───── Data in this exercise ─────
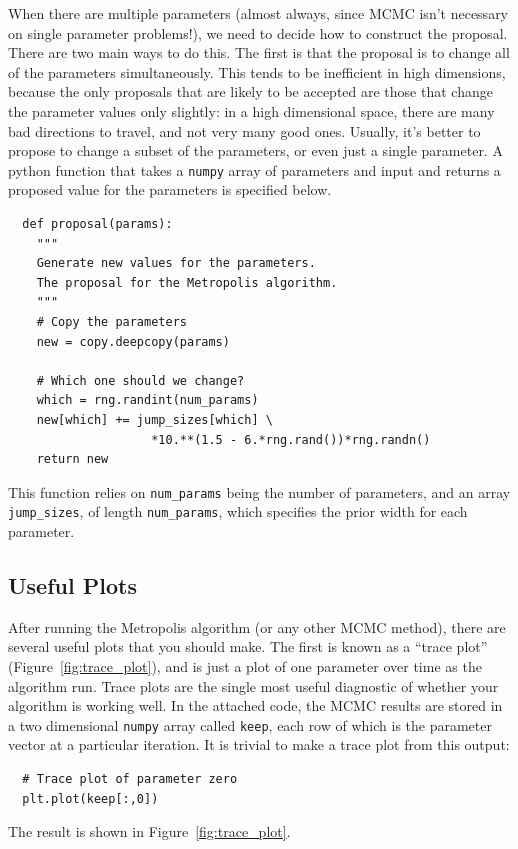 When there are multiple parameters (almost always, since MCMC isn't necessary
on single parameter problems!), we need to decide how to construct the proposal.
There are two main ways to do this. The first is that the proposal is to
change all of the parameters simultaneously. This tends to be inefficient in
high dimensions, because the only proposals that are likely to be accepted
are those that change the parameter values only slightly: in a high dimensional
space, there are many bad directions to travel, and not very many good ones.
Usually, it's better to propose to change a subset of the parameters, or even
just a single parameter. A python function that takes a {\tt numpy} array of
parameters and input and returns a proposed value for the parameters is
specified below.

\begin{verbatim}
  def proposal(params):
    """
    Generate new values for the parameters.
    The proposal for the Metropolis algorithm.
    """
    # Copy the parameters
    new = copy.deepcopy(params)

    # Which one should we change?
    which = rng.randint(num_params)
    new[which] += jump_sizes[which] \
                    *10.**(1.5 - 6.*rng.rand())*rng.randn()
    return new
\end{verbatim}
This function relies on {\tt num\_params} being the number of parameters,
and an array {\tt jump\_sizes}, of length {\tt num\_params}, which specifies
the prior width for each parameter.


\subsection{Useful Plots}
After running the Metropolis algorithm (or any other MCMC method), there are
several useful plots that you should make. The first is known as a
``trace plot'' (Figure~\ref{fig:trace_plot}),
and is just a plot of one parameter over time as the algorithm run. Trace plots
are the single most useful diagnostic of whether your algorithm is working well.
In the attached code, the MCMC results are stored in a two dimensional
{\tt numpy} array called {\tt keep}, each row of which is the parameter vector
at a particular iteration. It is trivial to make a trace plot from this output:

\begin{verbatim}
  # Trace plot of parameter zero
  plt.plot(keep[:,0])
\end{verbatim}
The result is shown in Figure~\ref{fig:trace_plot}.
─────
- About this task:
Emit only the final stretch of the records: the line containing "The proposal for" through the end, each line exactly as it stands.

- Written answer:
    The proposal for the Metropolis algorithm.
    """
    # Copy the parameters
    new = copy.deepcopy(params)

    # Which one should we change?
    which = rng.randint(num_params)
    new[which] += jump_sizes[which] \
                    *10.**(1.5 - 6.*rng.rand())*rng.randn()
    return new
\end{verbatim}
This function relies on {\tt num\_params} being the number of parameters,
and an array {\tt jump\_sizes}, of length {\tt num\_params}, which specifies
the prior width for each parameter.


\subsection{Useful Plots}
After running the Metropolis algorithm (or any other MCMC method), there are
several useful plots that you should make. The first is known as a
``trace plot'' (Figure~\ref{fig:trace_plot}),
and is just a plot of one parameter over time as the algorithm run. Trace plots
are the single most useful diagnostic of whether your algorithm is working well.
In the attached code, the MCMC results are stored in a two dimensional
{\tt numpy} array called {\tt keep}, each row of which is the parameter vector
at a particular iteration. It is trivial to make a trace plot from this output:

\begin{verbatim}
  # Trace plot of parameter zero
  plt.plot(keep[:,0])
\end{verbatim}
The result is shown in Figure~\ref{fig:trace_plot}.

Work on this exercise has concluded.